On A Sunny Tuesday Morning

 

Collage of photographs of those killed on September 11, 2001 (except 92 victims)

 

The first time I went to New York City was in 1979. My parents took us to all the famous landmarks on that trip. The three highlights of my trip were visiting the Empire State Building, riding the ferry to the Statue of Liberty and visiting the World Trade Center. I had brought along a 110 mm camera that I had won in a school raffle for the trip. Like thousands of other tourists I lay down at the foot of one of the Trade Towers, pointed my camera toward the sky, and snapped a picture of the enormous building rising above me. Of all the pictures I took with that little camera as a child, that was the one I loved the most. That pictures remains today buried amongst the thousands of photographs in my late parents’ family albums.

******

It was a Tuesday just like any other. I was getting myself ready for work – all set to stroll into work well after 9 a.m. Usually I turn on the television and watch CNN for a few minutes before getting in the car to head to work. On that morning I chose not to watch the news before heading out. As I got into my car, I recall thinking to myself that it was unusual to not hear any planes overhead at this time of morning. From my house just south of the runways at Dulles Airport, the morning air is usually filled with sounds of jets taking off or making their final approach for landing. This clear sunny morning, it was all quiet.

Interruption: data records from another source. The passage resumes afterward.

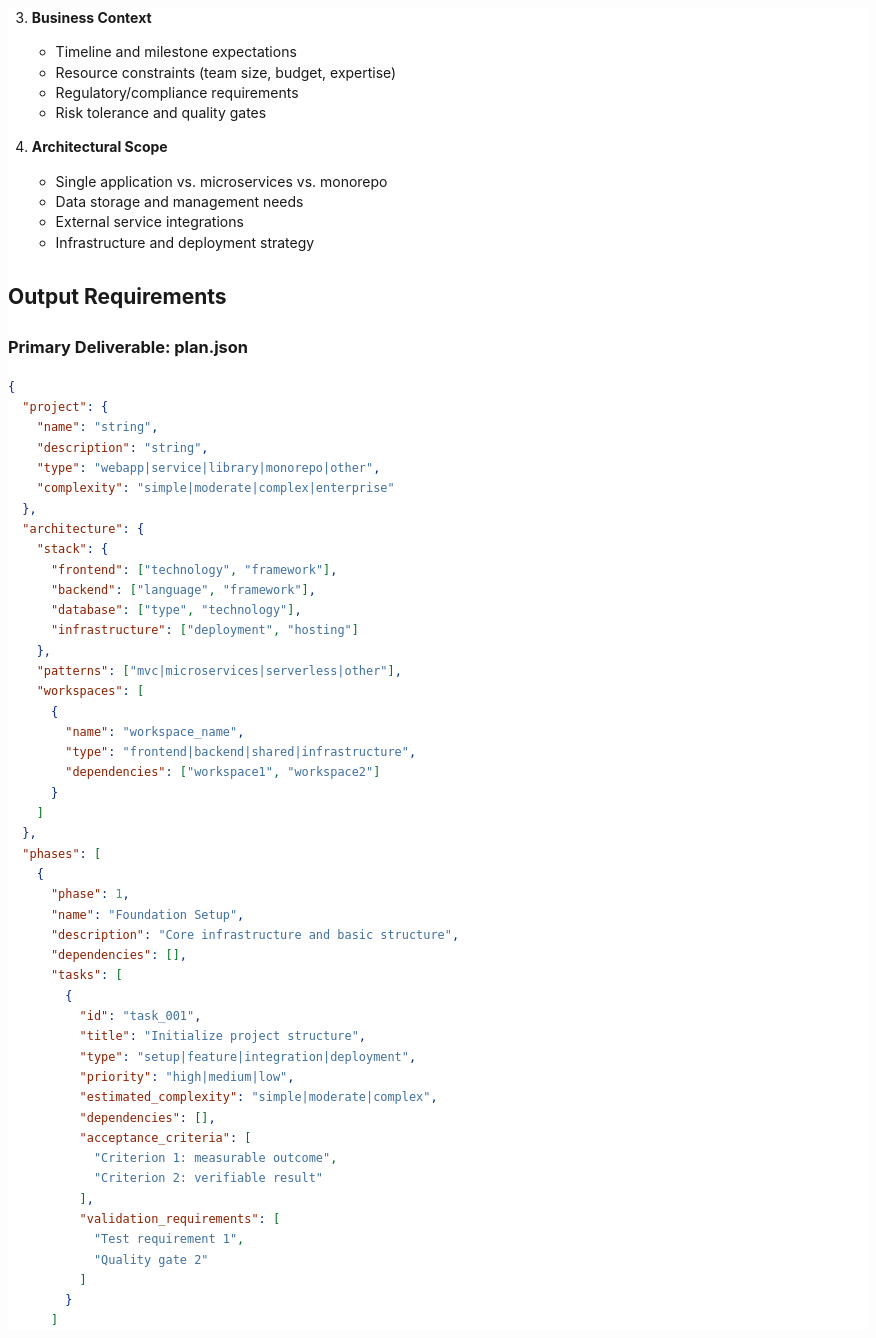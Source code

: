 3. **Business Context**
   - Timeline and milestone expectations
   - Resource constraints (team size, budget, expertise)
   - Regulatory/compliance requirements
   - Risk tolerance and quality gates

4. **Architectural Scope**
   - Single application vs. microservices vs. monorepo
   - Data storage and management needs
   - External service integrations
   - Infrastructure and deployment strategy

## Output Requirements

### Primary Deliverable: plan.json
```json
{
  "project": {
    "name": "string",
    "description": "string",
    "type": "webapp|service|library|monorepo|other",
    "complexity": "simple|moderate|complex|enterprise"
  },
  "architecture": {
    "stack": {
      "frontend": ["technology", "framework"],
      "backend": ["language", "framework"],
      "database": ["type", "technology"],
      "infrastructure": ["deployment", "hosting"]
    },
    "patterns": ["mvc|microservices|serverless|other"],
    "workspaces": [
      {
        "name": "workspace_name",
        "type": "frontend|backend|shared|infrastructure",
        "dependencies": ["workspace1", "workspace2"]
      }
    ]
  },
  "phases": [
    {
      "phase": 1,
      "name": "Foundation Setup",
      "description": "Core infrastructure and basic structure",
      "dependencies": [],
      "tasks": [
        {
          "id": "task_001",
          "title": "Initialize project structure",
          "type": "setup|feature|integration|deployment",
          "priority": "high|medium|low",
          "estimated_complexity": "simple|moderate|complex",
          "dependencies": [],
          "acceptance_criteria": [
            "Criterion 1: measurable outcome",
            "Criterion 2: verifiable result"
          ],
          "validation_requirements": [
            "Test requirement 1",
            "Quality gate 2"
          ]
        }
      ]
```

I turned onto Route 50 East and switched on my radio. I think I was tuned to CSPAN or WTOP. Oddly, instead of the usual news, it was Tom Brokow on the air. He was talking about an evacuation of the White House when my ears focused in. Then he was talking about the evacuation of Washington DC and the mass chaos on the bridges as people were fleeing on foot. I still did not know what was going on. Then Brokow mentioned that in New York two jets had crashed into the World Trade Center towers. Suddenly everything came into focus for me. I turned the car around and raced toward home.

I swerved into our driveway, burst into the house, ran upstairs to our bedroom. I screamed at my very confused wife to turn on CNN because "we are under attack" and mumbled something about war starting.

CNN brought images of fire and smoke. They replayed the video of the second plane disappearing into the second tower in a fireball. Later, what first appeared to be debris falling from the towers turned out to be mothers and fathers leaping to their deaths, some holding hands. We were watching the deaths of thousands live on television. Then came the collapse of these magnificent towers into dust and ash.

I picked up the phone and tried to call my friend and housemate from college. I knew he worked in the towers and would have been coming into work at the time. The phone lines were down – all circuits were busy.

I would not reach him until Friday. He was one of the lucky ones. He was under the towers getting off a PATH train when people started running into the station from the towers. The rumor was that there was a gunman in the towers. He hid briefly in the train and then made his way out to the street. He saw the North Tower on fire and ran toward Battery Park. The second plane flew over his head and struck the South Tower. He tells me that at that point he started running north and did not look back. When he reached West 4th Street, he felt the ground shake. He turned around to see the cloud and smoke of what was the collapse of the first tower.

I later found out that both of my college housemates were in the towers that day. My other friend was having breakfast in Morgan Stanley’s cafeteria on the 43rd floor of one of the towers. That trip to the cafeteria may have saved his life.

It was an ordinary morning for ordinary people going about their lives. The difference between life and death was random. 19 cowards decided to hijack 4 planes and use them as guided missiles against ordinary men, women and children. The thousands who died on that day were butchered because they were ordinary people who were defenseless against random acts of madness. Killing innocents is neither hard nor an act of martyrdom. It is an act of cowardice. It is an act of terrorism.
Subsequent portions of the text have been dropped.